RENO - The Nevada Wolf Pack will remain a member of the Western Athletic Conference through the 2011-12 season.
WAC commissioner Karl Benson announced Thursday that Nevada and Fresno State, which both announced in August that they accepted an invitation to join the Mountain West Conference, will pay a $900,000 exit fee and remain in the WAC in all sports through June 30, 2012.
"We are very pleased to have worked out this settlement which will support a graceful transition," Wolf Pack athletic director Cary Groth said in a statement. "(Thursday's) announcement removes uncertainty and allows the WAC, the Mountain West and our program to move forward."
The WAC filed a complaint on Sept. 9 seeking a $5 million payment from both Fresno and Nevada if the two schools were to leave the conference after the current 2010-11 athletic season. The $5 million payment was based on WAC bylaws, which required any member school to remain in the conference for five years if it did not notify the conference it was leaving by July 1, 2010.
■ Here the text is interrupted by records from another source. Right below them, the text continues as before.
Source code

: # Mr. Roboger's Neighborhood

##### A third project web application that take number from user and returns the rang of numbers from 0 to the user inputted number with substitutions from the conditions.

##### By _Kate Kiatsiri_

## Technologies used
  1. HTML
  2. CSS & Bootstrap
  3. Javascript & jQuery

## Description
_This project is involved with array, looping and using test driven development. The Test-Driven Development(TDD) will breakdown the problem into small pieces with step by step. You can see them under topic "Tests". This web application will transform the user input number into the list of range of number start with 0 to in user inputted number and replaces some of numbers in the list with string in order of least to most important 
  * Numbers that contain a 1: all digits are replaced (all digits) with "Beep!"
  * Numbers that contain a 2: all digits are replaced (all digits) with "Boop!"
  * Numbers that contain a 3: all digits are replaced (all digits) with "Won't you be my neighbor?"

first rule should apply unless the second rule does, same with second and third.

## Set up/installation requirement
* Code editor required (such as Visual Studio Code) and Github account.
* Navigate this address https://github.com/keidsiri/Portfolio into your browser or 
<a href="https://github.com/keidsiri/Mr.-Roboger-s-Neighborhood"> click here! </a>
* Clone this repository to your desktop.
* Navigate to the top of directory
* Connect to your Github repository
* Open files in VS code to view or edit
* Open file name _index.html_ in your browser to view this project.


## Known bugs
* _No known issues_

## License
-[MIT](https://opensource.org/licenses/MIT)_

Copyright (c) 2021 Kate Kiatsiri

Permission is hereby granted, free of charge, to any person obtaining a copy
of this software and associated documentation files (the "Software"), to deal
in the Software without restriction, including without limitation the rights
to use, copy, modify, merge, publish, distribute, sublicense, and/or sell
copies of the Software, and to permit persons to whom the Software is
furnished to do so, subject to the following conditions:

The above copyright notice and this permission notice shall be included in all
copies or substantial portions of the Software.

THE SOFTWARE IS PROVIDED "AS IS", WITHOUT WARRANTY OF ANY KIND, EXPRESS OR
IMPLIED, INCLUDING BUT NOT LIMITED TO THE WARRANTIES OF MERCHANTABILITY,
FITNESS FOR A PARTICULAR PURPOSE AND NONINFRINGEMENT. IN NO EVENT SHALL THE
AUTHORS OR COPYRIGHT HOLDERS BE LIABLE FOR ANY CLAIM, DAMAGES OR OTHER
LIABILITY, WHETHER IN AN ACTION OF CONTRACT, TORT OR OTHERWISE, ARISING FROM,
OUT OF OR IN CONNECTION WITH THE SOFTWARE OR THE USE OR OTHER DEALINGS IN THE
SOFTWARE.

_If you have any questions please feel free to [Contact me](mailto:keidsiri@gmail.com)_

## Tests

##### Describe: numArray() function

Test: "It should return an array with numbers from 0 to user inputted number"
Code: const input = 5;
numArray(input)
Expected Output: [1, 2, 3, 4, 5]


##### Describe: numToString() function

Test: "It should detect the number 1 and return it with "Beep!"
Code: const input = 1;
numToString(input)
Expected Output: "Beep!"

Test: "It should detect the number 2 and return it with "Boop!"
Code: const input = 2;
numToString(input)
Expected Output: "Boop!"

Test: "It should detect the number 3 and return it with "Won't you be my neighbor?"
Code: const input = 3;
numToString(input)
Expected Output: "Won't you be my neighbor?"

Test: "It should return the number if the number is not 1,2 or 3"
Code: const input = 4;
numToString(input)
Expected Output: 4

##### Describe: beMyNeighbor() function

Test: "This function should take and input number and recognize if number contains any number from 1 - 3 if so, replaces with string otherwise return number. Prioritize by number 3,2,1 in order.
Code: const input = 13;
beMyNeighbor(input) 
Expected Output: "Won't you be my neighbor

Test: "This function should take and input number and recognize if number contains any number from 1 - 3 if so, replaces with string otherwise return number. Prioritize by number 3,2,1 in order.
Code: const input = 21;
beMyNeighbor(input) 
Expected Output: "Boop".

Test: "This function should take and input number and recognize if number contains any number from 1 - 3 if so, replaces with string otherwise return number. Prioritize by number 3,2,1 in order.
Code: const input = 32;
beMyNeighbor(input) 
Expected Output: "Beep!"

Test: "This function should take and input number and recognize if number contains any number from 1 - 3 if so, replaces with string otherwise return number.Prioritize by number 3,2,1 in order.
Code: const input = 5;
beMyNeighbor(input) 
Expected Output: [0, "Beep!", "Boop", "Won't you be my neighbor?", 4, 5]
"That figure ($900,000) is considerably less than what we believe the WAC is entitled to but our six remaining members felt it was more important to determine the departure date so we could move forward with the matter of building the WAC instead of being tied up in court over the next several months," Benson said.
Benson said it was crucial for the WAC that Fresno State and Nevada remain members through the 2011-12 season. The current nine-team WAC will be eight teams after this season when Boise State leaves to join the Mountain West Conference.
"An earlier departure would have caused our six remaining members severe financial hardship," he said, citing decreased revenue from its current ESPN television contract and from the WAC's postseason basketball tournament had Nevada and Fresno left after the 2010-11 season.
Nevada and Fresno will pay the $900,000 in five equal installments of $180,000 each during the next five years starting on Aug. 1. Nevada president Milt Glick said the Wolf Pack will pay the first installment from its end-of-year revenue from the WAC this year.
"We believe that new revenues which will result from the move to the Mountain West will offset the departure fee," Glick said in a statement.
Benson said the WAC agreed to the reduced payment (from $5 million to $900,000) to insure that the conference remained financially sound and athletically competitive through the 2011-12 season.
"It was critical to the WAC that we continue to be an eight-team league in (2011-2012)," Benson said. "That was something we could not afford to move off of. That led to the reduced financial settlement."
Boise State announced it was leaving the WAC in June and is not paying an exit fee. Benson, though, did say that Boise State will forfeit approximately $750,000 in end-of-year revenue from the WAC this year. Nevada and Fresno also will forfeit its end-of-year revenue from the WAC after the 2011-12 season.
Benson, though, explained that college bowl game and NCAA basketball tournament revenue are not part of the conference's end-of-year distribution to member schools and will still be paid to Boise, Fresno and Nevada in the years they remain in the conference.
"That revenue is separate from the pool of money divided equally," Benson said.
The WAC will be an eight-team league in 2011-12 with Nevada, Fresno State, New Mexico State, Louisiana Tech, Hawaii, San Jose State, Idaho and Utah State.
The Mountain West, which loses BYU and Utah after the current season, will also be an eight-team league in 2011-12 with Boise State, Air Force, Colorado State, New Mexico, San Diego State, TCU, UNLV and Wyoming. BYU will be independent in football and join the West Coast Conference for all other sports while Utah is joining the Pac-10 Conference in all sports.
Nevada and Fresno State will make the MWC a 10-team league starting in the 2012-13 season.
"We look forward to joining the Mountain West Conference," Glick said. "We continue to believe this is a positive move and in the best interests of our intercollegiate athletics program."
Benson said the WAC will announce within the next 30 days that it also will have at least eight football-playing members for the start of the 2012-13 season. The commissioner said that the new schools will come from a pool of schools that includes Montana, Texas State, Texas-San Antonio, Seattle and Denver.
"No other schools are under consideration," Benson said.
Two of the new schools will come from a group that includes Montana, Texas State and Texas-San Antonio since Seattle and Denver do not play football. Montana also must decide to move from the Football Championship Sub-Division (Division I-AA) to the WAC's Football Bowl Sub-Division (I-A).
"We look forward to putting this behind us and building the WAC for the future," Benson said.